* [Data supplied]:

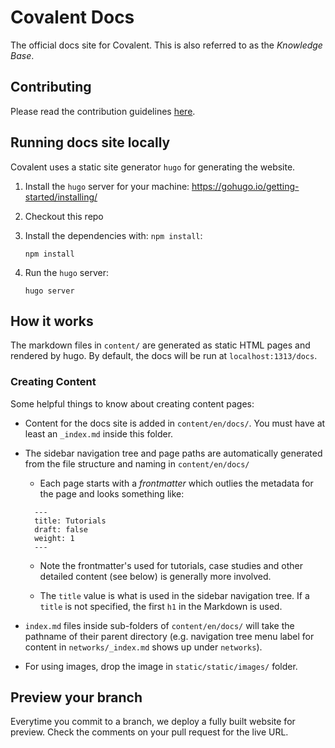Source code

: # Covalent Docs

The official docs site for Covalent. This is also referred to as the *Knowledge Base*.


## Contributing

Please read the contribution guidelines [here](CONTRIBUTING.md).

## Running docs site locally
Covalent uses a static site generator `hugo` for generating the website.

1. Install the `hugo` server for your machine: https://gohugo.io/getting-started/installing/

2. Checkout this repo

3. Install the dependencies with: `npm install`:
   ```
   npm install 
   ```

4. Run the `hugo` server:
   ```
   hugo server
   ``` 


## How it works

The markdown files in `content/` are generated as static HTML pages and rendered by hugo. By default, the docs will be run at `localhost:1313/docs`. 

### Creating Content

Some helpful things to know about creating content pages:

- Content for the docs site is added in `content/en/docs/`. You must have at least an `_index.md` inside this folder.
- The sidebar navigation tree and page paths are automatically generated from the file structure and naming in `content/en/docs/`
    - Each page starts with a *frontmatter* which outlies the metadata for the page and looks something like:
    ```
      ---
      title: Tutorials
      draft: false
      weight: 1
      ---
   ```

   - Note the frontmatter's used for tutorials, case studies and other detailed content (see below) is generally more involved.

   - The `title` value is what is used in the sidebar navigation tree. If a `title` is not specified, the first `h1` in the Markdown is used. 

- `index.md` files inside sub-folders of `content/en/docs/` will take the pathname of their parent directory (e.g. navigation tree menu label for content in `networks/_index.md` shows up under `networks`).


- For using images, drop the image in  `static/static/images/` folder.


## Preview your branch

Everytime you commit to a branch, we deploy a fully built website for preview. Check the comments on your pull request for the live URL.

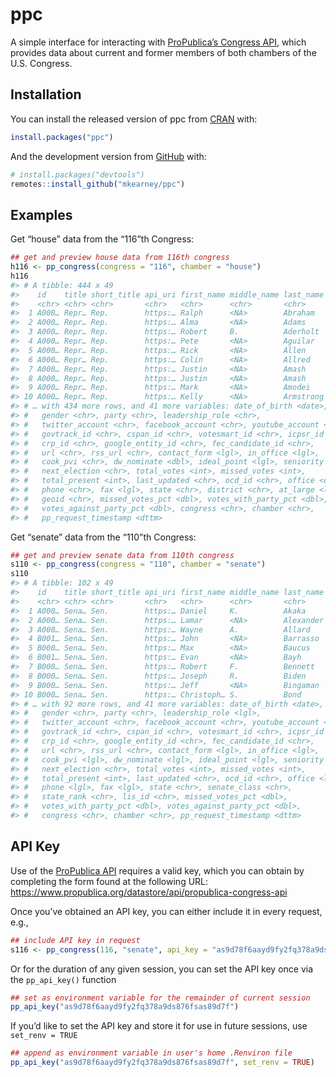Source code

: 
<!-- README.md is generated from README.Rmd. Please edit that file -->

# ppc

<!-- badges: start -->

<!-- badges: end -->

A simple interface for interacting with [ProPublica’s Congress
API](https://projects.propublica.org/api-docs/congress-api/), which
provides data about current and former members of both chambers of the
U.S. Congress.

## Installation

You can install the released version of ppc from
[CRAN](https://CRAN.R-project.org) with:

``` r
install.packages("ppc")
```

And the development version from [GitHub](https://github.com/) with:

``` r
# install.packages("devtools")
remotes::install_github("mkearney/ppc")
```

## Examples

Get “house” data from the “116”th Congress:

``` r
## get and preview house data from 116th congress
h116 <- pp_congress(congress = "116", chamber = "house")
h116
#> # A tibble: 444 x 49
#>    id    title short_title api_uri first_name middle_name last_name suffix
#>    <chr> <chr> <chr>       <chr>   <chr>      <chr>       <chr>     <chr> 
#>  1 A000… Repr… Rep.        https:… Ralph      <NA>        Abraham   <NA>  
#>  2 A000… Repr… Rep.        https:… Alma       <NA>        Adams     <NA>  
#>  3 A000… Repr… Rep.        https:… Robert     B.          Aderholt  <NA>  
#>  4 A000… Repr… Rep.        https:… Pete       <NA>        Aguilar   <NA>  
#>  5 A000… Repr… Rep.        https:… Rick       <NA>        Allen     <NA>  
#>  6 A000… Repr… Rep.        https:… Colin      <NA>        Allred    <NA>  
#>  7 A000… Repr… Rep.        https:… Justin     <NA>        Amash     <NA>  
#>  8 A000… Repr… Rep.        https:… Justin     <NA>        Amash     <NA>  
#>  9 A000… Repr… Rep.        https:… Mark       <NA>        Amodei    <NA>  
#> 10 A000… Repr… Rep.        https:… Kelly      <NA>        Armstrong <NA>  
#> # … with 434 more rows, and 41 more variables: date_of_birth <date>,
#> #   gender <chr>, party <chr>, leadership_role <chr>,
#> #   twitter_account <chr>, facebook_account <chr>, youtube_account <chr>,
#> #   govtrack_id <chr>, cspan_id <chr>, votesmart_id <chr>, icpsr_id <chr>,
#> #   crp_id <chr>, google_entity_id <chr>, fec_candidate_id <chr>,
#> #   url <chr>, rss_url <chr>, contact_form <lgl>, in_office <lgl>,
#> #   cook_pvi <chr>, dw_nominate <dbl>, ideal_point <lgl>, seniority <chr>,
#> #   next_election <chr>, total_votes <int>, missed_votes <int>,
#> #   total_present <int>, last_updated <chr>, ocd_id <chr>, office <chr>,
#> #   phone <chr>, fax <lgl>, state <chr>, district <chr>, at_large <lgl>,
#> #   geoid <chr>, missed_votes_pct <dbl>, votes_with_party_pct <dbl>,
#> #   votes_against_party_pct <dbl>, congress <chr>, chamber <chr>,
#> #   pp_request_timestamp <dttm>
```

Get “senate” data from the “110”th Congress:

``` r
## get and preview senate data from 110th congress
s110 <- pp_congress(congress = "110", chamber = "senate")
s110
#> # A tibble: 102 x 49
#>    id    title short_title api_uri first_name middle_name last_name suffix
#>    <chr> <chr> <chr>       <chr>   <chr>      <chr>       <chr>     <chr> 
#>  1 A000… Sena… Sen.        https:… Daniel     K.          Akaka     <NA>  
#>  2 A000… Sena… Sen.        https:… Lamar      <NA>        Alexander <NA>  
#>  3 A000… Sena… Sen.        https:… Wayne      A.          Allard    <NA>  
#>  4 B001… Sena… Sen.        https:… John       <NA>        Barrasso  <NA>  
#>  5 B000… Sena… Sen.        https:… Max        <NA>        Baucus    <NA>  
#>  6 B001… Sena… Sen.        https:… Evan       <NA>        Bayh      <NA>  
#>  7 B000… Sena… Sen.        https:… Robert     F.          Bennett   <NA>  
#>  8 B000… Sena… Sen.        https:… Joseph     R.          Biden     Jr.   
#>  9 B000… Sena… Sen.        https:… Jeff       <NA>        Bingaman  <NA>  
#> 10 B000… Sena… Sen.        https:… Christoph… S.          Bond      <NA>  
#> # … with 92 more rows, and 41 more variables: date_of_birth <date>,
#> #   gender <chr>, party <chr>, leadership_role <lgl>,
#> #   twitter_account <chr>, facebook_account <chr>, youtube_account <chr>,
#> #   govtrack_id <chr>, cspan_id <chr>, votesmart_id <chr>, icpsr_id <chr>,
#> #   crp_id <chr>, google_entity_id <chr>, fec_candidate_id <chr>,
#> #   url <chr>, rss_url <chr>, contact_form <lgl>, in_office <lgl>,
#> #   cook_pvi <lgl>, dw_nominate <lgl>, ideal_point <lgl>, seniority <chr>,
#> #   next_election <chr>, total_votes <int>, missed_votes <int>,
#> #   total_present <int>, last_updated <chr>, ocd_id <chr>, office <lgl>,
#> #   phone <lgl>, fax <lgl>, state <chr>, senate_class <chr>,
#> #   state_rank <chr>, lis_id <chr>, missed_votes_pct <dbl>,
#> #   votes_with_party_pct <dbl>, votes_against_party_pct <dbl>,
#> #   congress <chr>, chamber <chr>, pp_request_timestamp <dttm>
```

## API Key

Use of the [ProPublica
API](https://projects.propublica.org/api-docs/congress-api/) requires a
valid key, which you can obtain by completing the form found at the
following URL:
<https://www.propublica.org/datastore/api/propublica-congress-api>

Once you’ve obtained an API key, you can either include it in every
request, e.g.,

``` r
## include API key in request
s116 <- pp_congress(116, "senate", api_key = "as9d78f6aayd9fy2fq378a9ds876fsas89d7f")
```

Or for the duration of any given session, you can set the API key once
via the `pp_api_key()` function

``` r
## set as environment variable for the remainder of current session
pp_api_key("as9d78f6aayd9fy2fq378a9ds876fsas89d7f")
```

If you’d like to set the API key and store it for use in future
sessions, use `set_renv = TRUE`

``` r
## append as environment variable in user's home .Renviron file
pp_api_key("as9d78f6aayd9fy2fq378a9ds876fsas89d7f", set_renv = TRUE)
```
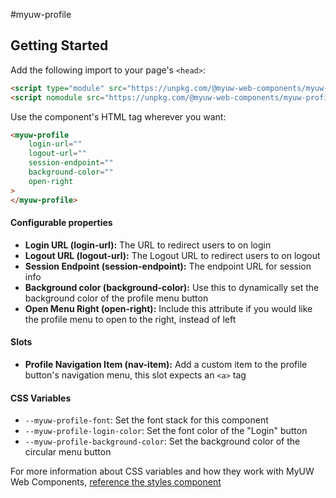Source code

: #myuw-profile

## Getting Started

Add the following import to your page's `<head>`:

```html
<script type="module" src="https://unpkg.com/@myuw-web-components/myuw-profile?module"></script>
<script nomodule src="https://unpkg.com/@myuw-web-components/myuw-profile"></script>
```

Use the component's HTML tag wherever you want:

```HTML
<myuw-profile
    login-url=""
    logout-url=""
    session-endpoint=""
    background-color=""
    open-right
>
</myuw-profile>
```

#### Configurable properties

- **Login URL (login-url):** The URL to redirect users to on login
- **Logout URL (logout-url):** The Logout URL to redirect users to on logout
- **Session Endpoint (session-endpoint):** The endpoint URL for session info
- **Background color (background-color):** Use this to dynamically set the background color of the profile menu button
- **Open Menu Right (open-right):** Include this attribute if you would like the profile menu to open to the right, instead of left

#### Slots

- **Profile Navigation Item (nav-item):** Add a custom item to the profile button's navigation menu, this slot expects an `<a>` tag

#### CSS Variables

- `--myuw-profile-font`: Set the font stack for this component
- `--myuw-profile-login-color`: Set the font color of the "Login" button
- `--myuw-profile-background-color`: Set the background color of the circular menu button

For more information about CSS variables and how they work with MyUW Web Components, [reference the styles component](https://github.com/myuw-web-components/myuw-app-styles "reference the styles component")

* [About this exercise]:
From the line that has "provides data about" through the line that has "## Examples", copy every line exactly as it appears above, and leave out all others.

* [Response below]:
provides data about current and former members of both chambers of the
U.S. Congress.

## Installation

You can install the released version of ppc from
[CRAN](https://CRAN.R-project.org) with:

``` r
install.packages("ppc")
```

And the development version from [GitHub](https://github.com/) with:

``` r
# install.packages("devtools")
remotes::install_github("mkearney/ppc")
```

## Examples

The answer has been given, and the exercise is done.